Et cette question, en particulier : « dans l’équipe actuelle, à qui attribuerais-tu un mandat d’échevin ? »  « En fin de compte, explique-t-il, avec notre sondage, seuls quatre ou cinq noms ont émergé, sur lesquels presque tout le monde s’est entendu. Par ailleurs, le message est clair : nous cherchons d’autres candidats capables d’assumer des responsabilités demain. Tout cela est parfaitement au point, et ne fera l’objet d’aucune discussion ultérieure. Le jour où nous accéderons au pouvoir, les attentes seront très élevées, et il nous appartiendra de faire nos preuves. »

Éviter les bourdes

Début juin, par des voies détournées, l’ex-Vlaams Belang Bart Laeremans a déjà accédé au pouvoir à Grimbergen. « Contrairement à lui, je ne me distancierai jamais du Vlaams Belang », souligne Guy D’haeseleer. « À Ninove, la prochaine élection communale sera une occasion unique pour notre liste, mais aussi pour l’ensemble du Vlaams Belang. Et je suis persuadé que si nous parvenons à percer, d’autres suivront. Nous ne pouvons rien laisser au hasard. »

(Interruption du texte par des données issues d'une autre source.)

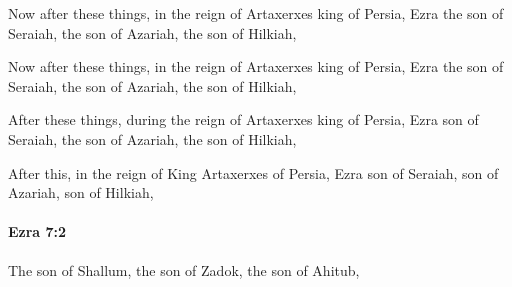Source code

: 			Now after these things, in the reign of Artaxerxes king of Persia, Ezra the son of Seraiah, the son of Azariah, the son of Hilkiah,

			\begin{versebox}
					\item[BHS] 
					\item[LXX] 
					\item[ASV] Now after these things, in the reign of Artaxerxes king of Persia, Ezra the son of Seraiah, the son of Azariah, the son of Hilkiah,
					\item[NIV] After these things, during the reign of Artaxerxes king of Persia, Ezra son of Seraiah, the son of Azariah, the son of Hilkiah,
					\item[NRSV] After this, in the reign of King Artaxerxes of Persia, Ezra son of Seraiah, son of Azariah, son of Hilkiah,
			\end{versebox}

		\paragraph{Ezra 7:2} %
			\label{EZRA-7-2}

			The son of Shallum, the son of Zadok, the son of Ahitub,

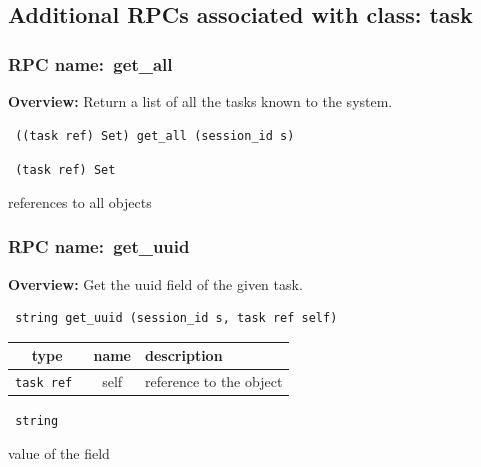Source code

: \subsection{Additional RPCs associated with class: task}
\subsubsection{RPC name:~get\_all}

{\bf Overview:} 
Return a list of all the tasks known to the system.

\begin{verbatim} ((task ref) Set) get_all (session_id s)\end{verbatim}


\vspace{0.3cm}

{\tt 
(task ref) Set
}


references to all objects
\vspace{0.3cm}
\vspace{0.3cm}
\vspace{0.3cm}
\subsubsection{RPC name:~get\_uuid}

{\bf Overview:} 
Get the uuid field of the given task.

\begin{verbatim} string get_uuid (session_id s, task ref self)\end{verbatim}



 
\vspace{0.3cm}
\begin{tabular}{|c|c|p{7cm}|}
 \hline
{\bf type} & {\bf name} & {\bf description} \\ \hline
{\tt task ref } & self & reference to the object \\ \hline 

\end{tabular}

\vspace{0.3cm}

{\tt 
string
}


value of the field
\vspace{0.3cm}
\vspace{0.3cm}
\vspace{0.3cm}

Guy D’haeseleer est d’ailleurs persuadé que la coalition hétéroclite qui dirige actuellement la ville (réunissant l’Open VLD, le cartel Samen qui englobe CD&V, SP. A et Groen, ainsi que le conseiller indépendant Arents) ne manquera pas de se tirer une balle dans le pied. « Aujourd’hui, déjà, avec cette anti-coalition, mener une véritable politique communale semble très compliqué. Nous allons tous simplement laisser la coalition actuelle faire notre publicité. De notre côté, nous nous contenterons de ne pas commettre trop d’erreurs. »

La percée du Vlaams Belang ne tombe pas du ciel

Par là, l’homme fait subtilement référence à son propre message raciste sur Facebook en 2017. Ce jour-là, il avait publié une photo d’enfants noirs barbotant dans l’eau, avec ce commentaire :  « Debout tôt pour préparer la mousse au chocolat pour notre Breughelfestijn. Et ce sera une préparation ‘maison’ ! »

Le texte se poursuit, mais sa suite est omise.